Pollinator Highway is a meadow-like natural environment rich in species, a green corridor and a space for people to move through 6 city districts. The Pollinator Highway runs along a former railway embankment and today's high-voltage line corridor. When the high-voltage lines are moved into the underground cable, the potential for a city-wide linear park is released.
The name "Pollinator Highway" refers to an already existing movement corridor which pollinators (butterflies, bumblebees and bees) and other groups of animals use to move from one green area to another.
The first phase of the Pollinator Highway to be realized is located in the area between the garages in North Tallinn, bounded by Ehte, Sõle and Puhangu streets and Kolde avenue.

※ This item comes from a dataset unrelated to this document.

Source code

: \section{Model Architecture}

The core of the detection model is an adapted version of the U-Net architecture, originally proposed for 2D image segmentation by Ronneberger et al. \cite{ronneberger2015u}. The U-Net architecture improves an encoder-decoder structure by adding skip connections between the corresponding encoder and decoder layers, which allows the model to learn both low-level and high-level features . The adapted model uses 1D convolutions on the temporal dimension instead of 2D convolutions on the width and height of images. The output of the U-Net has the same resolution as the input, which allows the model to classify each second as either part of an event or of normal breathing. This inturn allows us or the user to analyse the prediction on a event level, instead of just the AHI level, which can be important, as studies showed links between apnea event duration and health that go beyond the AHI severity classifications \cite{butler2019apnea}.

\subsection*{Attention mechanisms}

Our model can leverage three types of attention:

In its entire length, the Pollinator Highway runs from the Telliskivi creative city through the Kopli cargo station, the area between North Tallinn garages and Merimetsa along the border between the districts of Kristiine, Mustamäe, Haaberst and Nõmme to the Hiiu subdistrict.
The Pollinator Highway is defined by both biodiversity and urbanization. The city and nature are not opposite words: the guiding principle of the project is to preserve the richness of natural life while simultaneously offering both diverse activity opportunities and environmentally friendly movement opportunities for people.

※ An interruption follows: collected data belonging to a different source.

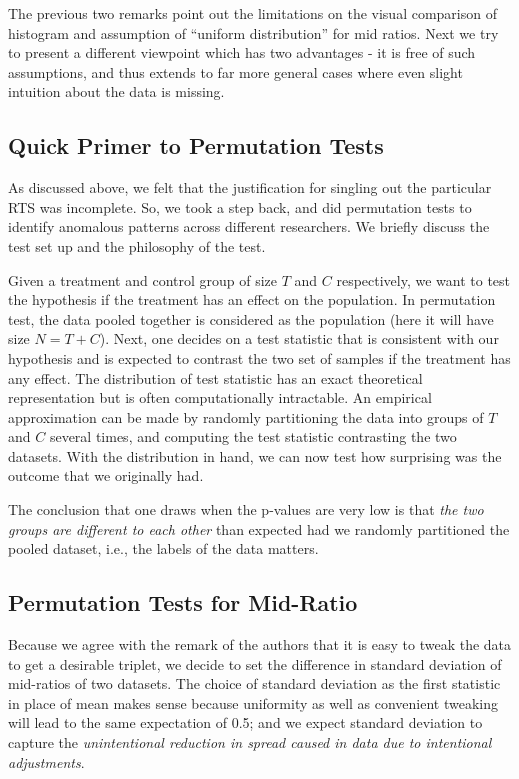\documentclass{article}
\begin{document}
The previous two remarks point out the limitations on the visual
comparison of histogram and assumption of ``uniform distribution'' for
mid ratios. Next we try to present a different viewpoint which has two advantages - it is free of such assumptions, and thus extends to far more general cases where even slight intuition about the data is missing.



    \subsection{Quick Primer to Permutation
Tests}\label{quick-primer-to-permutation-tests}

As discussed above, we felt that the justification for
singling out the particular RTS was incomplete. So, we took a step back,
and did permutation tests to identify anomalous patterns across different
researchers. We briefly discuss the test set up and the philosophy of the test.

Given a treatment and control group of size \(T\) and \(C\)
respectively, we want to test the hypothesis if the treatment has an
effect on the population. In permutation test, the data pooled together
is considered as the population (here it will have size \(N = T+C\)).
Next, one decides on a test statistic that is consistent with our
hypothesis and is expected to contrast the two set of samples if the
treatment has any effect. The distribution of test statistic has an
exact theoretical representation but is often computationally
intractable. An empirical approximation can be made by randomly
partitioning the data into groups of \(T\) and \(C\) several times, and
computing the test statistic contrasting the two datasets. With the
distribution in hand, we can now test how surprising was the outcome
that we originally had.

The conclusion that one draws when the p-values are very low is that \textit{the
two groups are different to each other} than expected had we randomly partitioned
the pooled dataset, i.e., the labels of the data matters.


    \subsection{Permutation Tests for
Mid-Ratio}\label{permutation-tests-for-mid-ratio}

Because we agree with the remark of the authors that it is easy to tweak
the data to get a desirable triplet, we decide to set the difference in
standard deviation of mid-ratios of two datasets. The choice of standard deviation as the first statistic in place of mean
makes sense because uniformity as well as convenient tweaking will lead
to the same expectation of 0.5; and we expect standard deviation to capture
the \textit{unintentional reduction in spread caused in data due to
intentional adjustments}.
\end{document}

In the future, the Pollinator Highway will become a city-wide linear park rich in life, a public space offering new green movement connections and diverse activity opportunities.

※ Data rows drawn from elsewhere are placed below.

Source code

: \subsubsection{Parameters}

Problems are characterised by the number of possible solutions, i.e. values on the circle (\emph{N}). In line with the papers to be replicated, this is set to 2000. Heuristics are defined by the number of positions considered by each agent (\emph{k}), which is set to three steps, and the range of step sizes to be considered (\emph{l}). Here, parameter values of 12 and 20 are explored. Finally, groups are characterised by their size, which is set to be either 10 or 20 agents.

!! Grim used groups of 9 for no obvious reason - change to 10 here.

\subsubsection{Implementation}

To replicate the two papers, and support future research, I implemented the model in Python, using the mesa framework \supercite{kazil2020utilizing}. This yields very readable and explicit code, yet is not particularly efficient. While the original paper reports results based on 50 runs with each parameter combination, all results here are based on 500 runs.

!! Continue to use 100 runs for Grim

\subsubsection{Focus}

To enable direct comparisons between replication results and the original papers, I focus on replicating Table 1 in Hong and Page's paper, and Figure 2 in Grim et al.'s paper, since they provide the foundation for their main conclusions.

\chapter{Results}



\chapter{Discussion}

The Pollinator Highway is divided into 9 spatial sections although studies have shown that people perceive the borders of the different spatial sections that the Pollinator Highway passes through differently. Discontinuity of space is caused by strong urban interruptions, which cut off the light traffic road, for example highway streets with many lanes (such as Paldiski maantee and Ehitajate tee) or distinct changes in the urban or natural environment.
The Pollinator Highway concept is being developed with the support of two external projects of the European Union. Both the Augmented Urbans external project (2018-2020) and the B.Green external project (2020-2022) are financed by the Central Baltic Sea Program, which supports cross-border cooperation, sustainable urban mobility and cohesive communities. The leader of the project is the Spatial Design Competence Center of the Tallinn Strategy Centre.